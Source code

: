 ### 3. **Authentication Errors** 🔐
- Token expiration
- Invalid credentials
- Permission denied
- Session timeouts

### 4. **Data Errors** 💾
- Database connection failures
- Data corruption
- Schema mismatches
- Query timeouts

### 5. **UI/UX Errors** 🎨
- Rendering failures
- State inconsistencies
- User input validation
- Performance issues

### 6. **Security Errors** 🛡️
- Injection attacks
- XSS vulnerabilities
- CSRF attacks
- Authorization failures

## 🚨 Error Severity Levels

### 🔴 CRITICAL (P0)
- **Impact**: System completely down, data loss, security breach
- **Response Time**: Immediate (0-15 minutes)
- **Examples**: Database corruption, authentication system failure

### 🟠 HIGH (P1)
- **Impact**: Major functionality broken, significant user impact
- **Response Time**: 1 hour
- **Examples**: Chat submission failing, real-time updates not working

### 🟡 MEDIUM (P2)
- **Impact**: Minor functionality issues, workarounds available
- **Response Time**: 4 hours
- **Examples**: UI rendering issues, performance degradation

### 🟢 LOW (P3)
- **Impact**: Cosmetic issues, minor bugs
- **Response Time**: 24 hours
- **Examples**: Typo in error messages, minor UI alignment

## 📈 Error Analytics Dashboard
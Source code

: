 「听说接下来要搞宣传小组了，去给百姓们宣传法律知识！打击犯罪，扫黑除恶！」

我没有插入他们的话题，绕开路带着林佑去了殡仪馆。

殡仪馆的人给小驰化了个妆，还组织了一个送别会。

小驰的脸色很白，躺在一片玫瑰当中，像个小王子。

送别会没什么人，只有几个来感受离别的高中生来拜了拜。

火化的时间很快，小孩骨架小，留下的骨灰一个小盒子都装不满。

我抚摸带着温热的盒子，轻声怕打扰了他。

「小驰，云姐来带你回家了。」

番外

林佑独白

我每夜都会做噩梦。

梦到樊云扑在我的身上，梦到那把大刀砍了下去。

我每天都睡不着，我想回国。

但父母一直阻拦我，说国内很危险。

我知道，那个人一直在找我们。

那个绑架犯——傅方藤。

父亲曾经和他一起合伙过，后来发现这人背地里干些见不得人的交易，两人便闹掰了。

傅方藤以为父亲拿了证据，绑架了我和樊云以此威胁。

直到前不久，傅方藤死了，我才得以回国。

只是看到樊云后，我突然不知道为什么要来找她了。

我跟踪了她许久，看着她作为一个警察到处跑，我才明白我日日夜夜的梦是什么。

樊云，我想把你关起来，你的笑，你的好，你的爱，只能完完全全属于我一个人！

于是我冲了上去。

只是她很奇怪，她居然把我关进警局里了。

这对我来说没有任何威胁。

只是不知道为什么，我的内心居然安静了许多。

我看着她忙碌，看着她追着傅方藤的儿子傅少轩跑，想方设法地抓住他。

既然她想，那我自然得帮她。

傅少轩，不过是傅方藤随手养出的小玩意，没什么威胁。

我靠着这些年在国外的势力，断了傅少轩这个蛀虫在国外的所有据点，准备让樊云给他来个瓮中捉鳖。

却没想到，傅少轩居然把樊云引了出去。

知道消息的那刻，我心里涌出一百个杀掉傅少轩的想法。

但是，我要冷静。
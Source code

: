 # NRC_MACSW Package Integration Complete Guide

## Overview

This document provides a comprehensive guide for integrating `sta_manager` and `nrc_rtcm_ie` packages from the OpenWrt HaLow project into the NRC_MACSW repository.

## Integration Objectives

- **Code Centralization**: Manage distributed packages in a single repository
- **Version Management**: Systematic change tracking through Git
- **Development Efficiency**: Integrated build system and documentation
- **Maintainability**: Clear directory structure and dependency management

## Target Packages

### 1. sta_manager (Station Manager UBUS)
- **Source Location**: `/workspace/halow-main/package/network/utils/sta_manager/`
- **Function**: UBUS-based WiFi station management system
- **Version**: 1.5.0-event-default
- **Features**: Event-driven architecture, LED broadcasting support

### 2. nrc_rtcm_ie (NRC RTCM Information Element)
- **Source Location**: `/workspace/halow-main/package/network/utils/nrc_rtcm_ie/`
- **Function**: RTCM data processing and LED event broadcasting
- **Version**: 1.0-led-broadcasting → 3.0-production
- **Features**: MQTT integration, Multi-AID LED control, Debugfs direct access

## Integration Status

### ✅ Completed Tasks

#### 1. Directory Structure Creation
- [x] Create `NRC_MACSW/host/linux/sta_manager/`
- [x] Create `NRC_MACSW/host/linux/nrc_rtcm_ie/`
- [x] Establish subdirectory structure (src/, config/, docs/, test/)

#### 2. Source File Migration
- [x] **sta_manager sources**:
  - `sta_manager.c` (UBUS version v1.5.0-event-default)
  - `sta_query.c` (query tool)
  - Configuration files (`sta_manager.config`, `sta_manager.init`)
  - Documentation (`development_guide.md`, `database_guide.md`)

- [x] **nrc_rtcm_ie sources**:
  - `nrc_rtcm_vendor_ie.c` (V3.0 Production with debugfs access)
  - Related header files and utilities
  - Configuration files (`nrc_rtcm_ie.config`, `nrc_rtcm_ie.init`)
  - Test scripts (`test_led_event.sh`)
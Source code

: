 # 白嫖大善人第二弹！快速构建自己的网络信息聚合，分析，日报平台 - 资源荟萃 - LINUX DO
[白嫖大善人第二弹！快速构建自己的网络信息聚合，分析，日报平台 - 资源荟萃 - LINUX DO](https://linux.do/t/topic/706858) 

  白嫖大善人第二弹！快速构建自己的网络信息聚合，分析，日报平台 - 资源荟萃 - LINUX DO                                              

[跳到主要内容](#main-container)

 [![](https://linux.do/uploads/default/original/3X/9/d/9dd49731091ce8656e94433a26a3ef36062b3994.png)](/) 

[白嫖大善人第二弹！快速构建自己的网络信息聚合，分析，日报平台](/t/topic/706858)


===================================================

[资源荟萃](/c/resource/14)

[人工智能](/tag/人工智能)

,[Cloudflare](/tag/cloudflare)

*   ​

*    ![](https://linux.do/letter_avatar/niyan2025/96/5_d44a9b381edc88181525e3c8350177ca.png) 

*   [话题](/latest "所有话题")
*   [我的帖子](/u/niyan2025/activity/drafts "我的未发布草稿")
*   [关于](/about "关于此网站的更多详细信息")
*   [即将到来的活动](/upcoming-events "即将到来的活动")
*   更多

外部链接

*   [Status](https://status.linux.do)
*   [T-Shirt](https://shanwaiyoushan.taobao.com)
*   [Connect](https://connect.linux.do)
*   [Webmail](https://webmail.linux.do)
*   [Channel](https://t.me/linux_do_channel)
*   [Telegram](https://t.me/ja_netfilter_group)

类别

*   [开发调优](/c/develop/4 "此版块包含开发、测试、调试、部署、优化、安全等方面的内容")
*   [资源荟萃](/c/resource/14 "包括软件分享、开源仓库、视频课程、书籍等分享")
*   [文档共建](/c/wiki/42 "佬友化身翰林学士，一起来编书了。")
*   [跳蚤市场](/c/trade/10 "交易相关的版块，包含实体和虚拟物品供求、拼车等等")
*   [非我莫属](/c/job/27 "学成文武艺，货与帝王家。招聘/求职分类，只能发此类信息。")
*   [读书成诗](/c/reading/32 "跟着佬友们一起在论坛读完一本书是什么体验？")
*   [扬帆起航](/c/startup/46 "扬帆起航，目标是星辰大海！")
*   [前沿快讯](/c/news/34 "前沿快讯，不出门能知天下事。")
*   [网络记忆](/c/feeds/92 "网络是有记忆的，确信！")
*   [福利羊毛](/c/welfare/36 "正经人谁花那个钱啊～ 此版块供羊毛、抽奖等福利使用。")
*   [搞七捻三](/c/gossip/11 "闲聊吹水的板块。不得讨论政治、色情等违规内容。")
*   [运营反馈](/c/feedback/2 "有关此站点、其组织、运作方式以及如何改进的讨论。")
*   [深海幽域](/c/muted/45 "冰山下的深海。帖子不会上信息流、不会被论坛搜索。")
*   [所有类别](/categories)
__________________________________________________
Work request
Say how many lines of the listing above contain "failures", with no other words.

Answer box
3